Dihari kedelapan, sebelum pergi ki ageng Goni memberikan Ningish sebuah kalung dengan bandul batu hitam sebagai hadiah dari suami ghoibnya.
“Ningsih ingat, setiap malam bulan purnama kamu harus bersiap menyambut kedatangan suami ghoibmu. Siapkan dupa, kembang tujuh rupa dan darah ayam hitam seperti apa yang kamu bawa kemari. Kamu juga harus mandi kembang tujuh rupa seperti disini sebelum kalian melakukan penyatuan”, pesan ki ageng Goni sebelum Ningsih melangkah keluar dari rumah kayunya.
Ningsih melangkah dengan aura yang berbeda dari sebelumnya karena ki ageng Goni mengatakan jika dia akan mudah untuk menakhlukan lelaki manapun yang dia inginkan karena dia telah memiliki ilmu pemikat dalam tubuhnya.

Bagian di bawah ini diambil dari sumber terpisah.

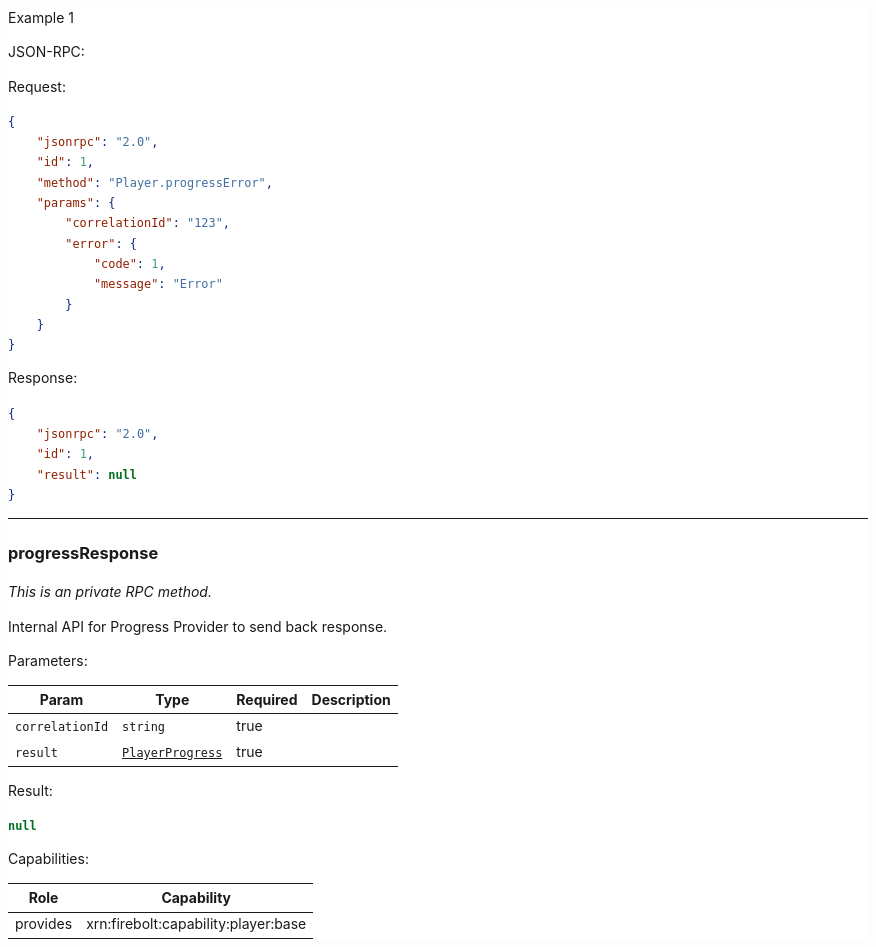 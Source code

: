
Example 1

JSON-RPC:

Request:

```json
{
	"jsonrpc": "2.0",
	"id": 1,
	"method": "Player.progressError",
	"params": {
		"correlationId": "123",
		"error": {
			"code": 1,
			"message": "Error"
		}
	}
}
```

Response:

```json
{
	"jsonrpc": "2.0",
	"id": 1,
	"result": null
}
```



---

### progressResponse

*This is an private RPC method.*

Internal API for Progress Provider to send back response.

Parameters:

| Param                  | Type                 | Required                 | Description                 |
| ---------------------- | -------------------- | ------------------------ | ----------------------- |
| `correlationId` | `string` | true |   |
| `result` | [`PlayerProgress`](#playerprogress) | true |   |


Result:

```typescript
null
```

Capabilities:

| Role                  | Capability                 |
| --------------------- | -------------------------- |
| provides | xrn:firebolt:capability:player:base |
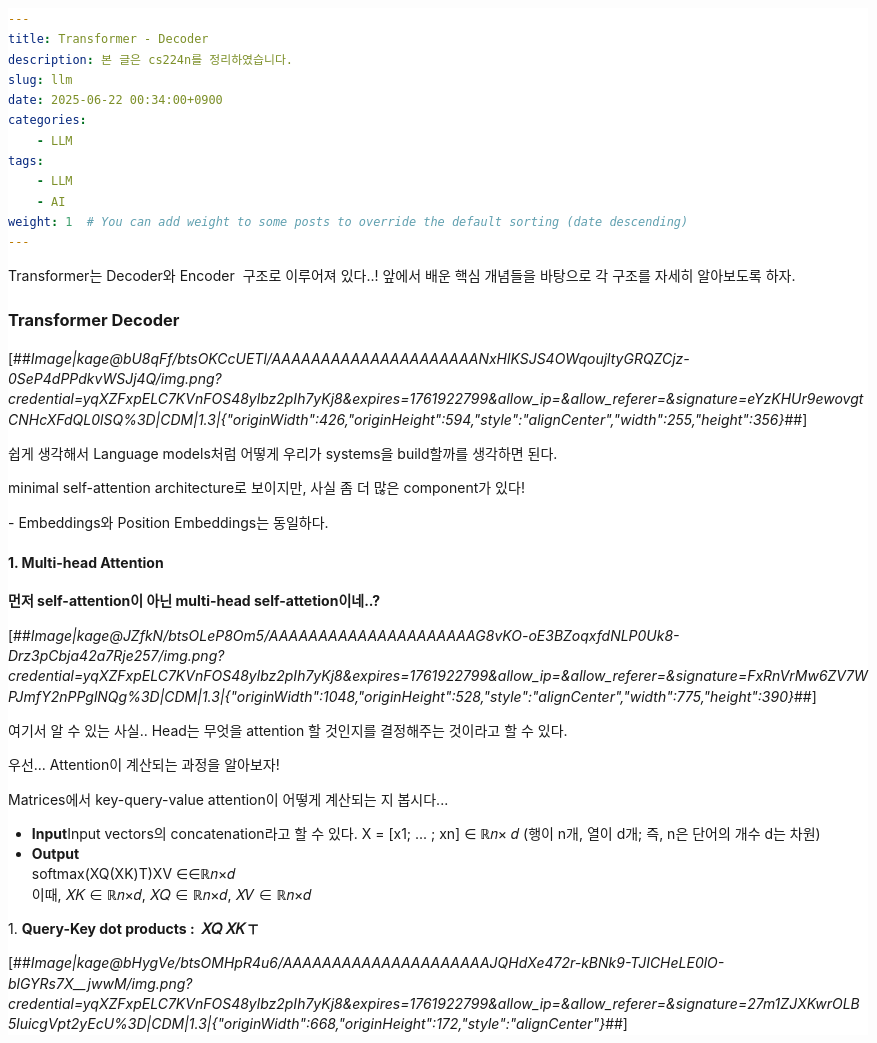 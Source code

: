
 ```yaml
---
title: Transformer - Decoder
description: 본 글은 cs224n를 정리하였습니다. 
slug: llm
date: 2025-06-22 00:34:00+0900
categories:
    - LLM
tags:
    - LLM
    - AI
weight: 1  # You can add weight to some posts to override the default sorting (date descending)
---
```


Transformer는 Decoder와 Encoder  구조로 이루어져 있다..! 앞에서 배운 핵심 개념들을 바탕으로 각 구조를 자세히 알아보도록 하자. 

### Transformer Decoder

[##_Image|kage@bU8qFf/btsOKCcUETl/AAAAAAAAAAAAAAAAAAAAANxHlKSJS4OWqoujltyGRQZCjz-0SeP4dPPdkvWSJj4Q/img.png?credential=yqXZFxpELC7KVnFOS48ylbz2pIh7yKj8&amp;expires=1761922799&amp;allow_ip=&amp;allow_referer=&amp;signature=eYzKHUr9ewovgtCNHcXFdQL0lSQ%3D|CDM|1.3|{"originWidth":426,"originHeight":594,"style":"alignCenter","width":255,"height":356}_##]

쉽게 생각해서 Language models처럼 어떻게 우리가 systems을 build할까를 생각하면 된다. 

minimal self-attention architecture로 보이지만, 사실 좀 더 많은 component가 있다! 

\- Embeddings와 Position Embeddings는 동일하다. 

#### **1\. Multi-head Attention** 

**먼저 **self-attention이 아닌 multi-head self-attetion이네..?****

[##_Image|kage@JZfkN/btsOLeP8Om5/AAAAAAAAAAAAAAAAAAAAAG8vKO-oE3BZoqxfdNLP0Uk8-Drz3pCbja42a7Rje257/img.png?credential=yqXZFxpELC7KVnFOS48ylbz2pIh7yKj8&amp;expires=1761922799&amp;allow_ip=&amp;allow_referer=&amp;signature=FxRnVrMw6ZV7WPJmfY2nPPglNQg%3D|CDM|1.3|{"originWidth":1048,"originHeight":528,"style":"alignCenter","width":775,"height":390}_##]

여기서 알 수 있는 사실.. Head는 무엇을 attention 할 것인지를 결정해주는 것이라고 할 수 있다. 

우선... Attention이 계산되는 과정을 알아보자! 

Matrices에서 key-query-value attention이 어떻게 계산되는 지 봅시다...

-   **Input**Input vectors의 concatenation라고 할 수 있다. X = \[x1; ... ; xn\] ∈ ℝ𝑛× 𝑑 (행이 n개, 열이 d개; 즉, n은 단어의 개수 d는 차원)
-   **Output**  
    softmax(XQ(XK)T)XV ∈∈ℝ𝑛×𝑑  
    이때, 𝑋𝐾 ∈ ℝ𝑛×𝑑, 𝑋𝑄 ∈ ℝ𝑛×𝑑, 𝑋𝑉 ∈ ℝ𝑛×𝑑

1\. **Query-Key dot products :  𝑋𝑄 𝑋𝐾 ⊤**

[##_Image|kage@bHygVe/btsOMHpR4u6/AAAAAAAAAAAAAAAAAAAAAJQHdXe472r-kBNk9-TJICHeLE0lO-blGYRs7X__jwwM/img.png?credential=yqXZFxpELC7KVnFOS48ylbz2pIh7yKj8&amp;expires=1761922799&amp;allow_ip=&amp;allow_referer=&amp;signature=27m1ZJXKwrOLB5luicgVpt2yEcU%3D|CDM|1.3|{"originWidth":668,"originHeight":172,"style":"alignCenter"}_##]
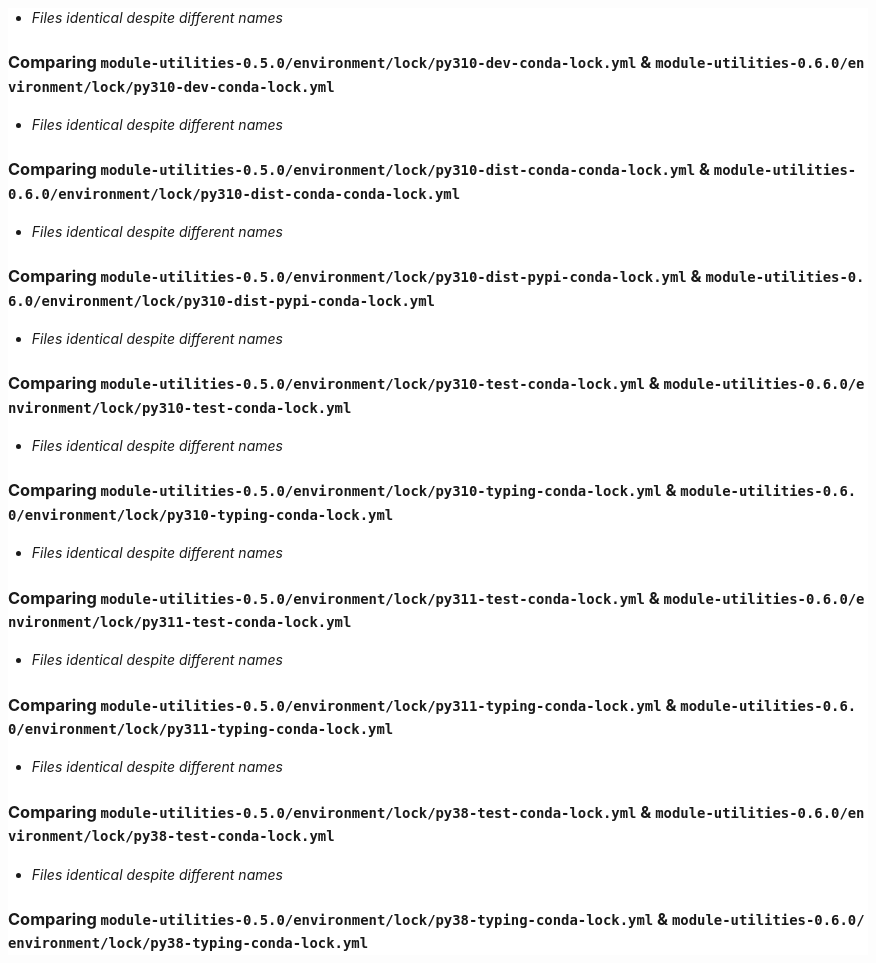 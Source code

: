  * *Files identical despite different names*

### Comparing `module-utilities-0.5.0/environment/lock/py310-dev-conda-lock.yml` & `module-utilities-0.6.0/environment/lock/py310-dev-conda-lock.yml`

 * *Files identical despite different names*

### Comparing `module-utilities-0.5.0/environment/lock/py310-dist-conda-conda-lock.yml` & `module-utilities-0.6.0/environment/lock/py310-dist-conda-conda-lock.yml`

 * *Files identical despite different names*

### Comparing `module-utilities-0.5.0/environment/lock/py310-dist-pypi-conda-lock.yml` & `module-utilities-0.6.0/environment/lock/py310-dist-pypi-conda-lock.yml`

 * *Files identical despite different names*

### Comparing `module-utilities-0.5.0/environment/lock/py310-test-conda-lock.yml` & `module-utilities-0.6.0/environment/lock/py310-test-conda-lock.yml`

 * *Files identical despite different names*

### Comparing `module-utilities-0.5.0/environment/lock/py310-typing-conda-lock.yml` & `module-utilities-0.6.0/environment/lock/py310-typing-conda-lock.yml`

 * *Files identical despite different names*

### Comparing `module-utilities-0.5.0/environment/lock/py311-test-conda-lock.yml` & `module-utilities-0.6.0/environment/lock/py311-test-conda-lock.yml`

 * *Files identical despite different names*

### Comparing `module-utilities-0.5.0/environment/lock/py311-typing-conda-lock.yml` & `module-utilities-0.6.0/environment/lock/py311-typing-conda-lock.yml`

 * *Files identical despite different names*

### Comparing `module-utilities-0.5.0/environment/lock/py38-test-conda-lock.yml` & `module-utilities-0.6.0/environment/lock/py38-test-conda-lock.yml`

 * *Files identical despite different names*

### Comparing `module-utilities-0.5.0/environment/lock/py38-typing-conda-lock.yml` & `module-utilities-0.6.0/environment/lock/py38-typing-conda-lock.yml`
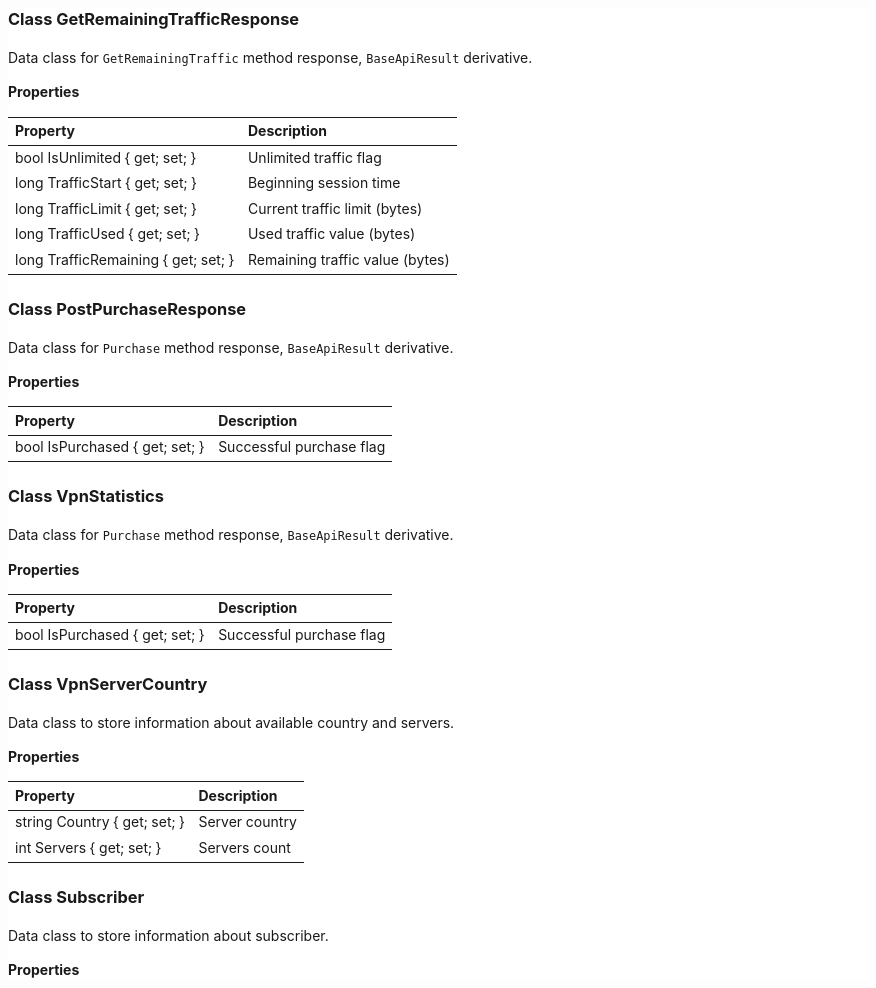 ### Class GetRemainingTrafficResponse

Data class for `GetRemainingTraffic` method response, `BaseApiResult` derivative.

**Properties**

| Property | Description |
| :--- | :--- |
| bool IsUnlimited { get; set; } | Unlimited traffic flag |
| long TrafficStart { get; set; } | Beginning session time |
| long TrafficLimit { get; set; } | Current traffic limit \(bytes\) |
| long TrafficUsed { get; set; } | Used traffic value \(bytes\) |
| long TrafficRemaining { get; set; } | Remaining traffic value \(bytes\) |

### Class PostPurchaseResponse

Data class for `Purchase` method response, `BaseApiResult` derivative.

**Properties**

| Property | Description |
| :--- | :--- |
| bool IsPurchased { get; set; } | Successful purchase flag |

### Class VpnStatistics

Data class for `Purchase` method response, `BaseApiResult` derivative.

**Properties**

| Property | Description |
| :--- | :--- |
| bool IsPurchased { get; set; } | Successful purchase flag |

### Class VpnServerCountry

Data class to store information about available country and servers.

**Properties**

| Property | Description |
| :--- | :--- |
| string Country { get; set; } | Server country |
| int Servers { get; set; } | Servers count |

### Class Subscriber

Data class to store information about subscriber.

**Properties**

Selama semua pantangan dipatuhi maka Ningsih bisa membuat siapapun lelaki yang menatapnya akan jatuh bertekuk lutut dihadapannya, mengiba dan memohon untuk dicintai olehnya.
“Bagaskara, tunggu aku dan kali ini akan kupastikan kamu bertekuk lutut dihadapanku”, guman Ningsih penuh kepuasan.